Let us assume that each shard has as many accounts as the current mainnet - roughly 24m, which we can round up to 2^25 for simplicity, so we will assume that a Merkle branch has ~32 bytes * 25 * 1.1 for overhead = 880 bytes (this is already assuming the Merkle branches are stored in a format that does not duplicate data by fully including the hash of an object which already appears elsewhere in the data; standard binary Merkle trees do this implicitly, but it can be done for Merkle Patricia trees as well). Let’s assume that the code of an account is 200 bytes long.

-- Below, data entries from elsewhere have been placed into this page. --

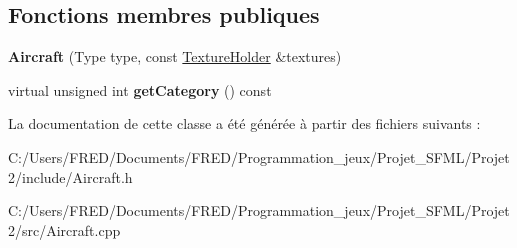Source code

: \subsection*{Fonctions membres publiques}
\begin{DoxyCompactItemize}
\item 
{\bfseries Aircraft} (Type type, const \hyperlink{class_resource_holder}{Texture\+Holder} \&textures)\hypertarget{class_aircraft_ae42f913aa28db8c4657e515a583af1d2}{}\label{class_aircraft_ae42f913aa28db8c4657e515a583af1d2}

\item 
virtual unsigned int {\bfseries get\+Category} () const \hypertarget{class_aircraft_aa6e117ff8572e1cb41842ecda2e9f23d}{}\label{class_aircraft_aa6e117ff8572e1cb41842ecda2e9f23d}

\end{DoxyCompactItemize}


La documentation de cette classe a été générée à partir des fichiers suivants \+:\begin{DoxyCompactItemize}
\item 
C\+:/\+Users/\+F\+R\+E\+D/\+Documents/\+F\+R\+E\+D/\+Programmation\+\_\+jeux/\+Projet\+\_\+\+S\+F\+M\+L/\+Projet2/include/Aircraft.\+h\item 
C\+:/\+Users/\+F\+R\+E\+D/\+Documents/\+F\+R\+E\+D/\+Programmation\+\_\+jeux/\+Projet\+\_\+\+S\+F\+M\+L/\+Projet2/src/Aircraft.\+cpp\end{DoxyCompactItemize}
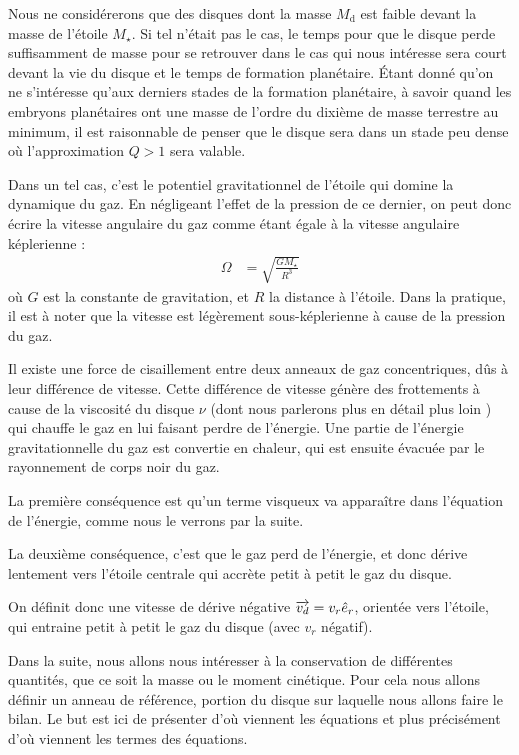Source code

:Nous ne considérerons que des disques dont la masse $M_\text{d}$ est faible devant la masse de l'étoile $M_\star$. Si tel n'était pas le cas, le temps pour que le disque perde suffisamment de masse pour se retrouver dans le cas qui nous intéresse sera court devant la vie du disque et le temps de formation planétaire. Étant donné qu'on ne s'intéresse qu'aux derniers stades de la formation planétaire, à savoir quand les embryons planétaires ont une masse de l'ordre du dixième de masse terrestre au minimum, il est raisonnable de penser que le disque sera dans un stade peu dense où l'approximation $Q>1$ sera valable.

Dans un tel cas, c'est le potentiel gravitationnel de l'étoile qui domine la dynamique du gaz. En négligeant l'effet de la pression de ce dernier, on peut donc écrire la vitesse angulaire du gaz comme étant égale à la vitesse angulaire képlerienne : 
\begin{align}
\Omega &= \sqrt{\frac{GM_\star}{R^3}}
\end{align}
où $G$ est la constante de gravitation, et $R$ la distance à l'étoile. Dans la pratique, il est à noter que la vitesse est légèrement sous-képlerienne à cause de la pression du gaz. 

\bigskip

Il existe une force de cisaillement entre deux anneaux de gaz concentriques, dûs à leur différence de vitesse. Cette différence de vitesse génère des frottements à cause de la viscosité du disque $\nu$ (dont nous parlerons plus en détail plus loin ) qui chauffe le gaz en lui faisant perdre de l'énergie. Une partie de l'énergie gravitationnelle du gaz est convertie en chaleur, qui est ensuite évacuée par le rayonnement de corps noir du gaz. 

\bigskip

La première conséquence est qu'un terme visqueux va apparaître dans l'équation de l'énergie, comme nous le verrons par la suite. 

La deuxième conséquence, c'est que le gaz perd de l'énergie, et donc dérive lentement vers l'étoile centrale qui accrète petit à petit le gaz du disque. 

On définit donc une vitesse de dérive négative ${\overrightarrow{v_d}} = v_r \hat{e}_r$, orientée vers l'étoile, qui entraine petit à petit le gaz du disque (avec $v_r$ négatif).

Dans la suite, nous allons nous intéresser à la conservation de différentes quantités, que ce soit la masse ou le moment cinétique. Pour cela nous allons définir un anneau de référence, portion du disque sur laquelle nous allons faire le bilan. Le but est ici de présenter d'où viennent les équations et plus précisément d'où viennent les termes des équations. 

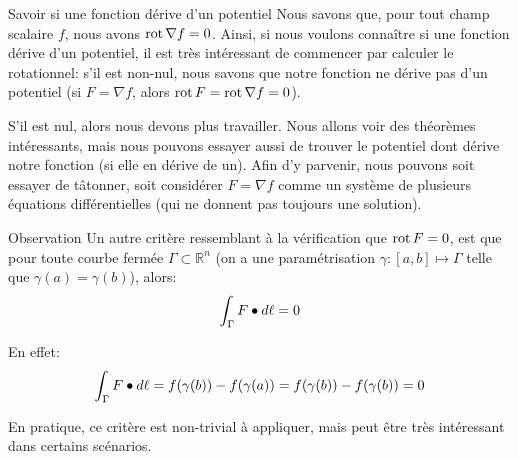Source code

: \documentclass[a4paper]{article}
\begin{document}
\begin{parag}{Savoir si une fonction dérive d'un potentiel}
    Nous savons que, pour tout champ scalaire $f$, nous avons $\operatorname{rot} \nabla f = 0$. Ainsi, si nous voulons connaître si une fonction dérive d'un potentiel, il est très intéressant de commencer par calculer le rotationnel: s'il est non-nul, nous savons que notre fonction ne dérive pas d'un potentiel (si $F = \nabla f$, alors $\operatorname{rot} F = \operatorname{rot} \nabla f = 0$).

    S'il est nul, alors nous devons plus travailler. Nous allons voir des théorèmes intéressants, mais nous pouvons essayer aussi de trouver le potentiel dont dérive notre fonction (si elle en dérive de un). Afin d'y parvenir, nous pouvons soit essayer de tâtonner, soit considérer $F = \nabla f$ comme un système de plusieurs équations différentielles (qui ne donnent pas toujours une solution).

    \begin{subparag}{Observation}
        Un autre critère ressemblant à la vérification que $\operatorname{rot} F = 0$, est que pour toute courbe fermée $\Gamma \subset \mathbb{R}^n$ (on a une paramétrisation $\gamma : \left[a, b\right] \mapsto \Gamma$ telle que $\gamma\left(a\right) = \gamma\left(b\right)$), alors: 
        \[\int_{\Gamma} F \bullet d \ell = 0\]

        En effet: 
        \[\int_{\Gamma} F \dotprod d \ell = f\left(\gamma\left(b\right)\right) - f\left(\gamma\left(a\right)\right) = f\left(\gamma\left(b\right)\right) - f\left(\gamma\left(b\right)\right) = 0\]

        En pratique, ce critère est non-trivial à appliquer, mais peut être très intéressant dans certains scénarios. 
    \end{subparag}
    
\end{parag}
\end{document}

Naively, we might calculate the witness size as 1080 * 2 * 1900 = 4.10 MB, and the base transaction size would be ~110 * 1900 = 209 kB, so this bumps up the size of a block by about 20x. But we can already do a simple optimization: merge the Merkle branches for the different addresses. Between 3800 addresses, chances are that the top 11 rows of the tree will be fully used up, so we can replace 32 * 1.1 * 25 * 3800 with 32 * 1.1 * 14 * 3800 + 2047: savings of about 1.5 MB.
We can make a clearer estimate with this code:
import random def calctot(length, branches): o =  * (2 ** length + 1) for i in range(branches): pos = 1 for j in range(length): o[pos] = 1 pos = pos * 2 + random.randrange(2) return int(len([x for x in o if x == 1]) * 35.2)
This gives ~1.76 MB for 3800 branches, and adding account code gives 2.5 MB, confirming the rough estimate.
Now, let us look at the multi-state root proposal. Instead of having a single state root, each shard might have 256 state roots, one for accounts starting with 0x00, one for accounts starting with 0x01, etc. In a naive model, each sub-shard would only have 2^17 accounts, so the data size would go down to 3.0 MB (1 MB savings). But what happens if you take into account witness merging? Each sub-state root would only have ~14.85 accounts, so total data consumption (
sum([m.calctot(17, 14 if random.random() > 0.85 else 15) for i in range(256)]) as an approximation) gives ~1.76 MB. In short, multi-state roots give negligible additional savings.
This is explained by the fact that, in blocks with 3800 transactions, the top 8 rows of the Merkle tree are referenced so many times that they are there basically there “for free”.
We could make further 25% gains by reducing the Merkle tree width from 32 bytes to 24 bytes; this would cut us down to ~2.08 MB. We could also save more for simple sends by adding an opcode that sends money without running the destination account’s code, so we would only need the sender account’s code for each transaction and not the destination’s; this saves 200 * 1900 = 380 kb; in total, this gets us down to 1.7 MB witness size - only a 9x increase in bandwidth from statelessness.
The above is a maximum-entropy scenario, and pretty close to worst case. In the average case, we can get even larger gains. If a single address sends or receives multiple transactions (eg. because it’s making many sends, or because it’s a popular contract), then the entire branch for that address would be reused many times. The protocol could also have a protocol rule where publishing contracts in some address range (eg. 0x0000) is much more expensive in terms of initial setup cost, but then cheaper to include as a witness; this would encourage reuse of this range for some more limited set of popular contracts.
In the longer term, multisig transactions, post-quantum signatures, ringsigs, range proofs, SNARKs, etc, are both more space-intensive on the transaction side, but not on the witness size, so the bandwidth increase from statelessness will not be even as large as 9x.
Also, most contracts as currently written have a fairly large size, often significantly larger than 1 KB. If we want to make inroads on reducing witness size there, then there is basically only one logical path: breaking up the code into functions and making it into a Merkle tree; though even there, many complex transactions will execute functions that are a few hundred bytes long or even longer.